Upscale Marriott Close to Texas Motor Speedway
The Texas Motor Speedway, one of the world's largest stadiums, rises from the grasslands of Fort Worth like a modern-day coliseum. It has with a crowd capacity of nearly 200,000, and spectators come to watch high-octane stock-car, Indy, and motorcycle competitions. Meanwhile, the area around the speedway is a rural and suburban landscape dotted with farms, museums, and art centers. That's where you'll find The Dallas/Fort Worth Marriott Hotel & Golf Club at Champions Circle: in a quiet, green neighborhood overlooking an 18-hole golf course.
A grand piano and marble floors mark the lobby of the Marriott. The rooms are equally elegant, with gold- and earth-toned furniture and marble bathroom walls.
From some of the rooms, you can see the Jay Morrish–designed Champions Circle golf course. It’s filled with steep greens, meandering creeks, and 100-year-old oak trees—all of which used to be part of a cattle ranch.
In the mornings, head to Creekside Café for the complimentary breakfast. The restaurant also serves contemporary American cuisine for lunch and dinner.

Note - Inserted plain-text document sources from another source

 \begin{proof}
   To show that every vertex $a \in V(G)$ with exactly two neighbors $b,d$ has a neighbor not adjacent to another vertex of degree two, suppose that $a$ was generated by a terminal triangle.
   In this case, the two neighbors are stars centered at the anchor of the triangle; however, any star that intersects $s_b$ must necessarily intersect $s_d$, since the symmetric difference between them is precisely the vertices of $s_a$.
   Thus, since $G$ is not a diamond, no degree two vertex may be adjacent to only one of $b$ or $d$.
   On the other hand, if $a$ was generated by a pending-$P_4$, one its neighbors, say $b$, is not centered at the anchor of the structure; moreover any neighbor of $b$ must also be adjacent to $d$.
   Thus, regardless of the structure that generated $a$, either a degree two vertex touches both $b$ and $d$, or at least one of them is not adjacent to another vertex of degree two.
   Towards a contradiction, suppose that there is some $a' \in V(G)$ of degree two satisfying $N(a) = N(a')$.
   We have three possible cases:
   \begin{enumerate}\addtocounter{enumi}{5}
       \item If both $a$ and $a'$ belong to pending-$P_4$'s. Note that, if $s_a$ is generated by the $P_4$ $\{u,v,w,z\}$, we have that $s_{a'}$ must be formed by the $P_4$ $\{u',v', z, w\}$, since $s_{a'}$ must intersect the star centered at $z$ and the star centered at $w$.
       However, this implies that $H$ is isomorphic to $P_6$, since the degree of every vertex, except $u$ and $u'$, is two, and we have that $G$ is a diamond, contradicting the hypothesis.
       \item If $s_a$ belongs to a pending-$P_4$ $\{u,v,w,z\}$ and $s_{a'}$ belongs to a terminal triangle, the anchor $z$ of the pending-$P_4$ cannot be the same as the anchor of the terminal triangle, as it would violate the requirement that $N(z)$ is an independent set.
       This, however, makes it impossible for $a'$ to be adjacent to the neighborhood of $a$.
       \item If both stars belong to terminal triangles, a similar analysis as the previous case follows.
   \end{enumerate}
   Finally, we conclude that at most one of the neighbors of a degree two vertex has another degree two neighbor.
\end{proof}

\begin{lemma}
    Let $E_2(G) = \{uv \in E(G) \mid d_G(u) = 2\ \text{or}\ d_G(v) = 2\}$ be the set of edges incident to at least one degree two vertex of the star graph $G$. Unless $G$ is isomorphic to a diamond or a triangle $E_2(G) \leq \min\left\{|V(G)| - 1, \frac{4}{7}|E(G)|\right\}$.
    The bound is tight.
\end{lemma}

Blue Moon Lounge is the place to go for a handmade cocktail and an eclectic menu of pub fare. Overlooking the golf course, the laid-back Drivers restaurant rounds out the onsite dining options with a selection of sandwiches.
Fort Worth: Western Hub with Bustling Downtown
Once a market for buying and selling cattle, sheep, and hogs, the Fort Worth Stockyards is today a historical district where the smell of smoked meats from barbecue joints and country music from rowdy honky-tonks fill the air. It’s the best place in the city to go for an authentic Texas experience. You can still watch drovers on horseback parade herds of cattle down the main drag en route to a live auction. Live musicians accompany line dancing at the site of a famous 19th-century gunfight, and at a nearby rodeo center, modern-day cowboys demonstrate bull riding and barrel racing during two-hour exhibitions.
In the cultural district—about a 10-minute drive south—world-class museums stand along tree-lined brick boulevards. Acclaimed as one of the most striking architectural designs of the modern era, the Kimbell Art Museum houses ancient artifacts, a painting thought to be Michelangelo's first, and early Ninja Turtles sketches. At the free-to-the-public Amon Carter Museum of American Art, you can survey a collection of American works, including several paintings from the Hudson River School.